Lift out, unaltered, the lines of the material below between the line holding "- Observe that there is a search input field." and the line holding "- Enter the", counting both.

▬▬▬▬▬▬▬▬▬▬

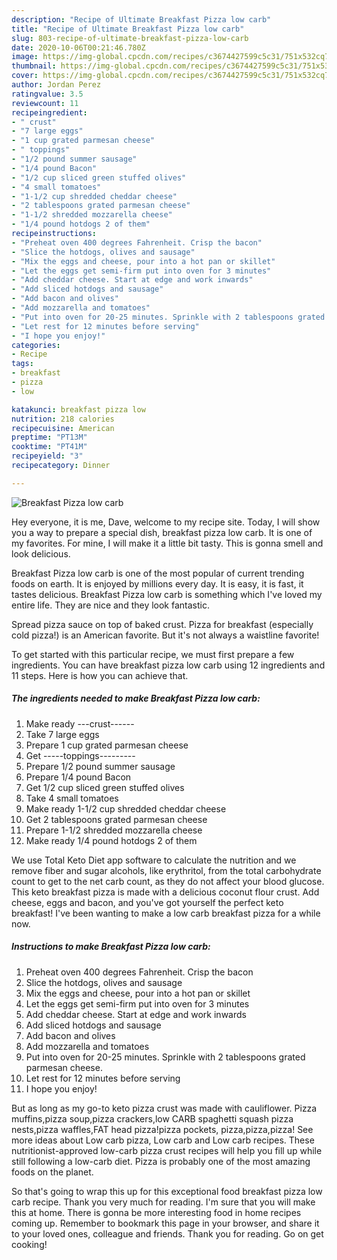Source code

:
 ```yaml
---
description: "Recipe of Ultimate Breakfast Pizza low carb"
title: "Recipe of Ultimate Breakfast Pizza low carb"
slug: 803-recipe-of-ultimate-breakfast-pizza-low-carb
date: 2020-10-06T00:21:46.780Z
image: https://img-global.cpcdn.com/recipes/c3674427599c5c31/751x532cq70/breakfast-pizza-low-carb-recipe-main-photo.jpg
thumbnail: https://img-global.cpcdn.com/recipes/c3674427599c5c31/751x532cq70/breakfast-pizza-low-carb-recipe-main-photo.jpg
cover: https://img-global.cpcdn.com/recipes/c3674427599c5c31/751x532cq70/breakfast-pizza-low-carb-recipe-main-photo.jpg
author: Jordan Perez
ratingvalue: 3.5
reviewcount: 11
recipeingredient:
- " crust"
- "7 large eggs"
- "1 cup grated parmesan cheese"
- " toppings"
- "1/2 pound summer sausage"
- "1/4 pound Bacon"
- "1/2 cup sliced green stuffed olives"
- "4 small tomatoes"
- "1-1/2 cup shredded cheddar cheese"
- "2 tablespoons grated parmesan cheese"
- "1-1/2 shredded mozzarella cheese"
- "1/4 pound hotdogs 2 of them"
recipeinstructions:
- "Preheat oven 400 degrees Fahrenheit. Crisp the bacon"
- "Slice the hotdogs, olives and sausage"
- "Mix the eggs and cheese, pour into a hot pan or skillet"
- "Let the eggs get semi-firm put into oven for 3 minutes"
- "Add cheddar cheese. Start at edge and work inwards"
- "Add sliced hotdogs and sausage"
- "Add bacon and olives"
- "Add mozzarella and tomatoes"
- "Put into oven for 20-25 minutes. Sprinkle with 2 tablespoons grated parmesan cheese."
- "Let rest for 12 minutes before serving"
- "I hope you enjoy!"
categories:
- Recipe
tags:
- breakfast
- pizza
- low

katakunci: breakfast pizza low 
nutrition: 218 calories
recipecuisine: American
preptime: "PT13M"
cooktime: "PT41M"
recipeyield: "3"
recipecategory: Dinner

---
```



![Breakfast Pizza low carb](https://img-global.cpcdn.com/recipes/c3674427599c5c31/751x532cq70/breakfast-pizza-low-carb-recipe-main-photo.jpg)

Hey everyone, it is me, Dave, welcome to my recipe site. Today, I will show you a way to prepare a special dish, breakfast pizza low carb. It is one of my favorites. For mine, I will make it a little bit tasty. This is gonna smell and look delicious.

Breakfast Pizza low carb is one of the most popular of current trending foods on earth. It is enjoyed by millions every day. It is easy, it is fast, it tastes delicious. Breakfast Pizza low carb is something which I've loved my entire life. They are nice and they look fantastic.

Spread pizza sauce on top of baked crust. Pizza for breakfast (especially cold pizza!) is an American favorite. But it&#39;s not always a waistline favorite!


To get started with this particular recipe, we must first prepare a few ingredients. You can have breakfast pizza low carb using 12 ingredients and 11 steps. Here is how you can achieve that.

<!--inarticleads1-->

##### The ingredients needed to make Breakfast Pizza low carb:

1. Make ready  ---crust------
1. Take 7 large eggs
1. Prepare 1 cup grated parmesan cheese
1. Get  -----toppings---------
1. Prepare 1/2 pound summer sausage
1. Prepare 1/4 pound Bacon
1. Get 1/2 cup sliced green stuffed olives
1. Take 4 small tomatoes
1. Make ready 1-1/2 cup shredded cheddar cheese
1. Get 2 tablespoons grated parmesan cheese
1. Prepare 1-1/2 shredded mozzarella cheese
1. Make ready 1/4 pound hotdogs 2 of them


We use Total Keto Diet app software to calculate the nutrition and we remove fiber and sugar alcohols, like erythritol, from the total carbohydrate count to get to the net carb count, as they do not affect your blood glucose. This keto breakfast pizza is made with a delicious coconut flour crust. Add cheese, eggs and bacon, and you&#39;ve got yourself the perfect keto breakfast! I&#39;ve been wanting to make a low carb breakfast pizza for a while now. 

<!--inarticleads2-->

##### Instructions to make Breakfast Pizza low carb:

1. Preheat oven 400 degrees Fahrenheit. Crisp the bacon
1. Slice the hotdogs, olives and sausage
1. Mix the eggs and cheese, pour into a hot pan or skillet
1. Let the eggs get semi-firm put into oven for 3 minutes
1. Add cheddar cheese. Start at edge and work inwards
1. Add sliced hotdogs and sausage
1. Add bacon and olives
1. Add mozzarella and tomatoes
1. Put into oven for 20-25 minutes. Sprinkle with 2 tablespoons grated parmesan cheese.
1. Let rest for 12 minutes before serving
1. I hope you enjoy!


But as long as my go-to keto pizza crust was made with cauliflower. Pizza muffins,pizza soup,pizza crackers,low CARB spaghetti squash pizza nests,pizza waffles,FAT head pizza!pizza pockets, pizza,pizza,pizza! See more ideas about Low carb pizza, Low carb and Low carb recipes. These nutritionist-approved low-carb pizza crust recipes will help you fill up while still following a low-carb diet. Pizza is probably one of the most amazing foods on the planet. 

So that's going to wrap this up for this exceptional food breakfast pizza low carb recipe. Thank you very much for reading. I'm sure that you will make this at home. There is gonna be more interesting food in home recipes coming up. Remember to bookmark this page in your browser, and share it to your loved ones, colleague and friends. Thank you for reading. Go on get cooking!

▬▬▬▬▬▬▬▬▬▬

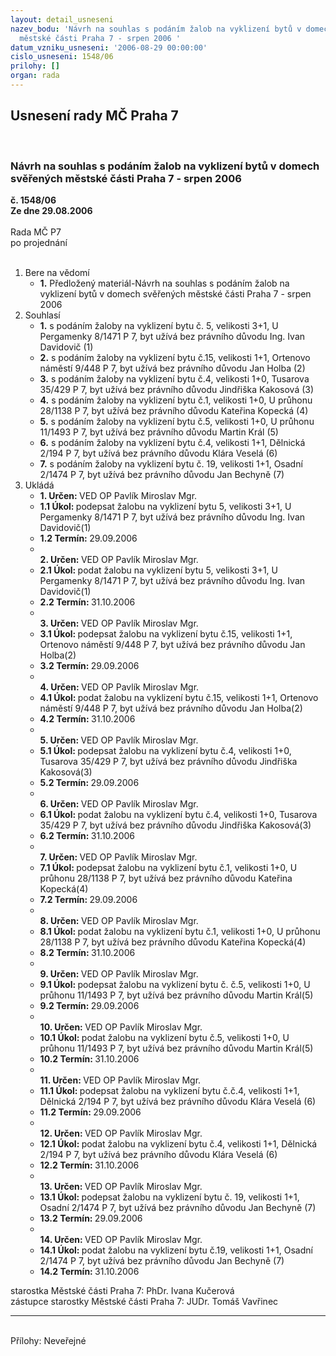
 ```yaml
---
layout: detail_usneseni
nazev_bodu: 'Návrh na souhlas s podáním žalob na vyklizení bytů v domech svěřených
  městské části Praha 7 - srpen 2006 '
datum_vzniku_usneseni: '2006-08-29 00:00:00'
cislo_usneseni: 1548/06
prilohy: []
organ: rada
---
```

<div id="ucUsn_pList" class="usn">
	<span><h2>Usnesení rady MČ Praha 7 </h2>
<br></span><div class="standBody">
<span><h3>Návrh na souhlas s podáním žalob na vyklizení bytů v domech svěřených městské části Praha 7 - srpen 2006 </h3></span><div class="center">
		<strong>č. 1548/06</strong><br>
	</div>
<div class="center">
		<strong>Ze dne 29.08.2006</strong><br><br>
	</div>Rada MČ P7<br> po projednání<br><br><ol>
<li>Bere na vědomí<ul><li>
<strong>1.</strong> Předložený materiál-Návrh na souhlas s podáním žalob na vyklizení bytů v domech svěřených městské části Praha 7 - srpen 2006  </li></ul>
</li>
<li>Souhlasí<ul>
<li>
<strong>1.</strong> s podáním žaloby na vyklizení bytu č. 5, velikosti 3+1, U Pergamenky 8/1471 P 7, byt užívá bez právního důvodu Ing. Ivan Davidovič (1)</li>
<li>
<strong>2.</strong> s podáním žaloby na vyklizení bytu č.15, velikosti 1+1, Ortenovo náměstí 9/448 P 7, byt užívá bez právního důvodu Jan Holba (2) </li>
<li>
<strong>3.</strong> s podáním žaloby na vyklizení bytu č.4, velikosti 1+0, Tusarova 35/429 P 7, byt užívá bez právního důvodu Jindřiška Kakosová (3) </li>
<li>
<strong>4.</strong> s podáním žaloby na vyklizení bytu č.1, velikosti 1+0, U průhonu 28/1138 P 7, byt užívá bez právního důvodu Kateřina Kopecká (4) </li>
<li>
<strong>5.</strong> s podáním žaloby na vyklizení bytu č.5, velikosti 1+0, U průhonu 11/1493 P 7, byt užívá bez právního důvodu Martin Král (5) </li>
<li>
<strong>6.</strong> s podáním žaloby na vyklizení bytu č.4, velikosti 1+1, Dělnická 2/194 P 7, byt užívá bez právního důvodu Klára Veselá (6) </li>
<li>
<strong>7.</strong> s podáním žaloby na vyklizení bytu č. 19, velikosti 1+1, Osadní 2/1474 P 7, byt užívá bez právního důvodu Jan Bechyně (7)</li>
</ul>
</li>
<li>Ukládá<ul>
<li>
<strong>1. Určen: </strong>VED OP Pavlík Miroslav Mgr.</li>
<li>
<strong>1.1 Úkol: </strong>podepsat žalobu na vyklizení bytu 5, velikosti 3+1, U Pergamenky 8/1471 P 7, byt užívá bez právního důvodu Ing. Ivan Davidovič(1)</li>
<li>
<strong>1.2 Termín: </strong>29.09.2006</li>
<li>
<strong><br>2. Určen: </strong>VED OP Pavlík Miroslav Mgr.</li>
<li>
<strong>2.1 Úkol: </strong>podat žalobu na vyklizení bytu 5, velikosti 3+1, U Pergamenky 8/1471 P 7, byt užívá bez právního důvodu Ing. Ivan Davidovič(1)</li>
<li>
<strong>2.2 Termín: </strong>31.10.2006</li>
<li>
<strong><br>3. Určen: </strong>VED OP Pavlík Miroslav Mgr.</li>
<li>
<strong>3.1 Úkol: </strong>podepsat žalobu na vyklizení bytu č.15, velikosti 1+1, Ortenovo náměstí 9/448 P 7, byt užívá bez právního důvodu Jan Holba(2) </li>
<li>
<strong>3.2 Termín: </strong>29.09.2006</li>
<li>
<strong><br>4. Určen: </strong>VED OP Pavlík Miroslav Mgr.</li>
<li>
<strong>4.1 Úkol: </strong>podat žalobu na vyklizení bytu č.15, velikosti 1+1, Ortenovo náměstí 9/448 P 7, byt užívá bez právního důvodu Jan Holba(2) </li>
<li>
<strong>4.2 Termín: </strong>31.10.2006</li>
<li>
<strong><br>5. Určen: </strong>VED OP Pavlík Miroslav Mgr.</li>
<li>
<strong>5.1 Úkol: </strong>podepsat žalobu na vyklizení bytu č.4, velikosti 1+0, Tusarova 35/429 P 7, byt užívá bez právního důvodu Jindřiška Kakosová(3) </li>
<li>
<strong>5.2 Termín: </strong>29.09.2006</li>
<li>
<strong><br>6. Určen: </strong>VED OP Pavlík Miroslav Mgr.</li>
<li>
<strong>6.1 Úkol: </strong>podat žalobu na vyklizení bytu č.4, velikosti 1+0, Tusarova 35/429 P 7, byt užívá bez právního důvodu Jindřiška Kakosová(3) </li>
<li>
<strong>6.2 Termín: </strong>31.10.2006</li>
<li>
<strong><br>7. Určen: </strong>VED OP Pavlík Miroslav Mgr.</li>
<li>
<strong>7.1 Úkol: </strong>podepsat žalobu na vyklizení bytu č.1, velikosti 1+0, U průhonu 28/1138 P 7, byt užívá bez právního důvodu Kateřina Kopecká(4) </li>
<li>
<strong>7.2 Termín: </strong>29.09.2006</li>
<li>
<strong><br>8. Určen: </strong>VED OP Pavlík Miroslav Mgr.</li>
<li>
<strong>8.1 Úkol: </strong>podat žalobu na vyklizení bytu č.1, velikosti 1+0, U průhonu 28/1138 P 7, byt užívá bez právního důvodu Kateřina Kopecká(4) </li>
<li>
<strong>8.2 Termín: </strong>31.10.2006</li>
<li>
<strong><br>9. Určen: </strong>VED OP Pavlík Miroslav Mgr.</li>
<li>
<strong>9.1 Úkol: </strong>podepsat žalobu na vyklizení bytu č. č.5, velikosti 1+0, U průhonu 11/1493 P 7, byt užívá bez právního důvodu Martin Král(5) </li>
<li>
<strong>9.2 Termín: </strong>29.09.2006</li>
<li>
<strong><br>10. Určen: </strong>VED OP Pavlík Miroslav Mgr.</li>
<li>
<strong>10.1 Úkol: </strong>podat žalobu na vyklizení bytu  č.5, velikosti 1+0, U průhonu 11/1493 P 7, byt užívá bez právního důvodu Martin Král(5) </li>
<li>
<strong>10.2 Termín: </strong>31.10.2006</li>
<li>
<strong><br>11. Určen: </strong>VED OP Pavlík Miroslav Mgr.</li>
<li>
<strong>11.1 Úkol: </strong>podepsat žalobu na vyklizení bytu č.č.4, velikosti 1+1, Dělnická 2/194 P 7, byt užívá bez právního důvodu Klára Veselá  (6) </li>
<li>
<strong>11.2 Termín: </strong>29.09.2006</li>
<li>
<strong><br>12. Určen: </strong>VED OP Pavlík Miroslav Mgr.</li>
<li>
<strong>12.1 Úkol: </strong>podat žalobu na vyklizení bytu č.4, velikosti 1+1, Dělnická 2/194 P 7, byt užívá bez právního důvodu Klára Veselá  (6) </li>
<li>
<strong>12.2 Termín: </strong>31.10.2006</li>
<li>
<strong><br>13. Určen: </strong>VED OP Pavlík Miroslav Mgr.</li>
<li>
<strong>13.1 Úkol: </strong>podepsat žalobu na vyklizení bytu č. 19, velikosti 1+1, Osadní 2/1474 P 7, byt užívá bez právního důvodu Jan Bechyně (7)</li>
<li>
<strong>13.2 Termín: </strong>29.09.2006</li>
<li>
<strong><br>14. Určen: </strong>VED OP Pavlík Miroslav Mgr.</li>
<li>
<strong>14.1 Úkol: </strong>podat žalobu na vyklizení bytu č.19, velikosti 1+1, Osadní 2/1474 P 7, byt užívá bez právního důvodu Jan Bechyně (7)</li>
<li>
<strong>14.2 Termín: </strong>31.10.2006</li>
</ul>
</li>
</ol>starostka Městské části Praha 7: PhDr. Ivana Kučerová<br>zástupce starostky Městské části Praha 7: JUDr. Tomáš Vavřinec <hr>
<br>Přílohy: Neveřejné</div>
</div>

▬▬▬▬▬▬▬▬▬▬

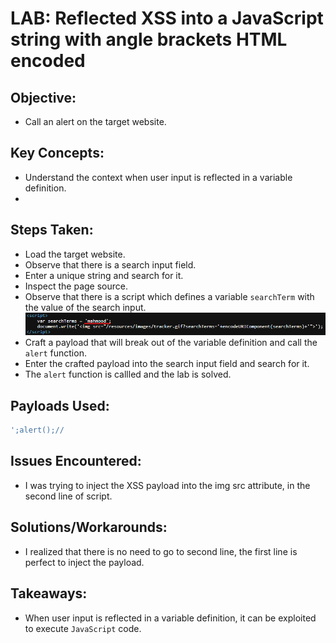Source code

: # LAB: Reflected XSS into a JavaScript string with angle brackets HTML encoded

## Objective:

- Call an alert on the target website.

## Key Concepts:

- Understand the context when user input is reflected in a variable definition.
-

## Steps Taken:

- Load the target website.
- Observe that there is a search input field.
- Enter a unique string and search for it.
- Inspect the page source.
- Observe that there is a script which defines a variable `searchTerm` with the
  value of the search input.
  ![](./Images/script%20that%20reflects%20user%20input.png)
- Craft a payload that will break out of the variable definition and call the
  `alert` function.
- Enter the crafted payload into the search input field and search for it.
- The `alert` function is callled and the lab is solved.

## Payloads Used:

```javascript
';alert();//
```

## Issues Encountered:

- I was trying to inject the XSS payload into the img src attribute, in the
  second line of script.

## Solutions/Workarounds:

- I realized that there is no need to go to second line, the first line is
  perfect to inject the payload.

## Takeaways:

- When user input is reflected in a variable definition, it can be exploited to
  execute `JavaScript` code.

▬▬▬▬▬▬▬▬▬▬

* _ANSWER TO THE EXERCISE_:
- Observe that there is a search input field.
- Enter a unique string and search for it.
- Inspect the page source.
- Observe that there is a script which defines a variable `searchTerm` with the
  value of the search input.
  ![](./Images/script%20that%20reflects%20user%20input.png)
- Craft a payload that will break out of the variable definition and call the
  `alert` function.
- Enter the crafted payload into the search input field and search for it.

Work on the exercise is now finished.